The Straits Times
Published on Dec 20, 2012

Ways to solve manpower crunch


IT IS ironic that we may have to hire foreign workers to clean foreign workers' dormitories ("Foreign labour crunch results in shortage of cleaners"; Monday).

The solution to the manpower crunch remains elusive and the tripartite bodies should examine the manpower situation and offer tenable, sustainable options.

My suggestions are:

>>Conduct a comprehensive study to determine the manpower requirements by sector, and develop a plan for sourcing for manpower that matches sector growth.

>>Analyse local sources of manpower (for example, fresh graduates, seniors, housewives and so on), and determine where each would be most suitably employed.

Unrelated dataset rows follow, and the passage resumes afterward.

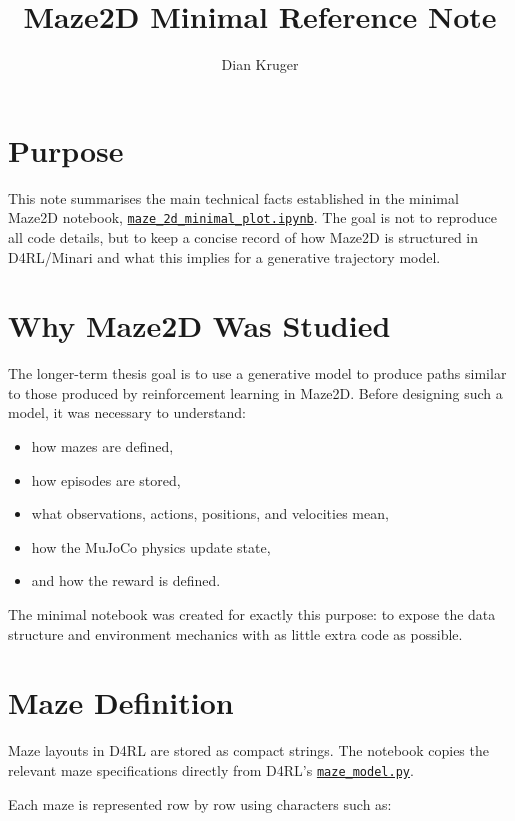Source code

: \documentclass[12pt]{article}
\title{Maze2D Minimal Reference Note}
\author{Dian Kruger}
\date{}
\begin{document}
\maketitle

\section*{Purpose}

This note summarises the main technical facts established in the minimal Maze2D notebook,
\href{./maze_2d_minimal_plot.ipynb}{\texttt{maze\_2d\_minimal\_plot.ipynb}}.
The goal is not to reproduce all code details, but to keep a concise record of how Maze2D is structured in D4RL/Minari and what this implies for a generative trajectory model.

\section*{Why Maze2D Was Studied}

The longer-term thesis goal is to use a generative model to produce paths similar to those produced by reinforcement learning in Maze2D. Before designing such a model, it was necessary to understand:

\begin{itemize}[leftmargin=*]
\item how mazes are defined,
\item how episodes are stored,
\item what observations, actions, positions, and velocities mean,
\item how the MuJoCo physics update state,
\item and how the reward is defined.
\end{itemize}

The minimal notebook was created for exactly this purpose: to expose the data structure and environment mechanics with as little extra code as possible.

\section*{Maze Definition}

Maze layouts in D4RL are stored as compact strings. The notebook copies the relevant maze specifications directly from D4RL's
\href{./d4rl/d4rl/pointmaze/maze_model.py}{\texttt{maze\_model.py}}.

Each maze is represented row by row using characters such as:
\end{document}
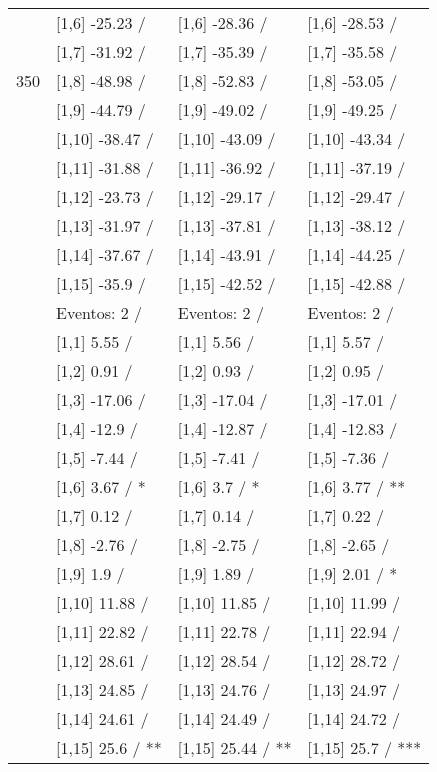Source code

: \begin{table}
\begin{tabular}[t]{llll}
 & {}[1,6] -25.23  / & {}[1,6] -28.36  / & {}[1,6] -28.53  /\\
 & {}[1,7] -31.92  / & {}[1,7] -35.39  / & {}[1,7] -35.58  /\\
350 & {}[1,8] -48.98  / & {}[1,8] -52.83  / & {}[1,8] -53.05  /\\
\addlinespace
 & {}[1,9] -44.79  / & {}[1,9] -49.02  / & {}[1,9] -49.25  /\\
 & {}[1,10] -38.47  / & {}[1,10] -43.09  / & {}[1,10] -43.34  /\\
 & {}[1,11] -31.88  / & {}[1,11] -36.92  / & {}[1,11] -37.19  /\\
 & {}[1,12] -23.73  / & {}[1,12] -29.17  / & {}[1,12] -29.47  /\\
 & {}[1,13] -31.97  / & {}[1,13] -37.81  / & {}[1,13] -38.12  /\\
\addlinespace
 & {}[1,14] -37.67  / & {}[1,14] -43.91  / & {}[1,14] -44.25  /\\
 & {}[1,15] -35.9  / & {}[1,15] -42.52  / & {}[1,15] -42.88  /\\
 & Eventos:  2 / & Eventos:  2 / & Eventos:  2 /\\
 & {}[1,1] 5.55  / & {}[1,1] 5.56  / & {}[1,1] 5.57  /\\
 & {}[1,2] 0.91  / & {}[1,2] 0.93  / & {}[1,2] 0.95  /\\
\addlinespace
 & {}[1,3] -17.06  / & {}[1,3] -17.04  / & {}[1,3] -17.01  /\\
 & {}[1,4] -12.9  / & {}[1,4] -12.87  / & {}[1,4] -12.83  /\\
 & {}[1,5] -7.44  / & {}[1,5] -7.41  / & {}[1,5] -7.36  /\\
 & {}[1,6] 3.67  / * & {}[1,6] 3.7  / * & {}[1,6] 3.77  / **\\
 & {}[1,7] 0.12  / & {}[1,7] 0.14  / & {}[1,7] 0.22  /\\
\addlinespace
500 & {}[1,8] -2.76  / & {}[1,8] -2.75  / & {}[1,8] -2.65  /\\
 & {}[1,9] 1.9  / & {}[1,9] 1.89  / & {}[1,9] 2.01  / *\\
 & {}[1,10] 11.88  / & {}[1,10] 11.85  / & {}[1,10] 11.99  /\\
 & {}[1,11] 22.82  / & {}[1,11] 22.78  / & {}[1,11] 22.94  /\\
 & {}[1,12] 28.61  / & {}[1,12] 28.54  / & {}[1,12] 28.72  /\\
\addlinespace
 & {}[1,13] 24.85  / & {}[1,13] 24.76  / & {}[1,13] 24.97  /\\
 & {}[1,14] 24.61  / & {}[1,14] 24.49  / & {}[1,14] 24.72  /\\
 & {}[1,15] 25.6  / ** & {}[1,15] 25.44  / ** & {}[1,15] 25.7  / ***\\
\bottomrule
\end{tabular}
\end{table}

>>Localise professional, managerial and executive (PME) positions by granting foreigners employment passes only for positions that are unique or specific to their skill or competency requirements.

>>Cap the duration of engagement for foreign workers in the low-skilled categories.

>>Offer grants or incentives for building designs and structures that are productivity-friendly.

>>Set suitable productivity indicators for the respective sectors that would be the criteria for determining foreign worker quotas.

>>Create a multi-tiered foreign worker levy, with the levy amount ranging from high (for PME positions) to low (for jobs that are unattractive to locals).

>>Eliminate the S Pass and refine the criteria for granting Employment Passes and Work Permits to prevent employers from getting around the foreign worker restrictions.

>>Promote and support training institutions that provide a steady supply of local and foreign interns and graduates.

>>Open up the sources of labour to avoid having one nationality dominate a particular occupation or trade.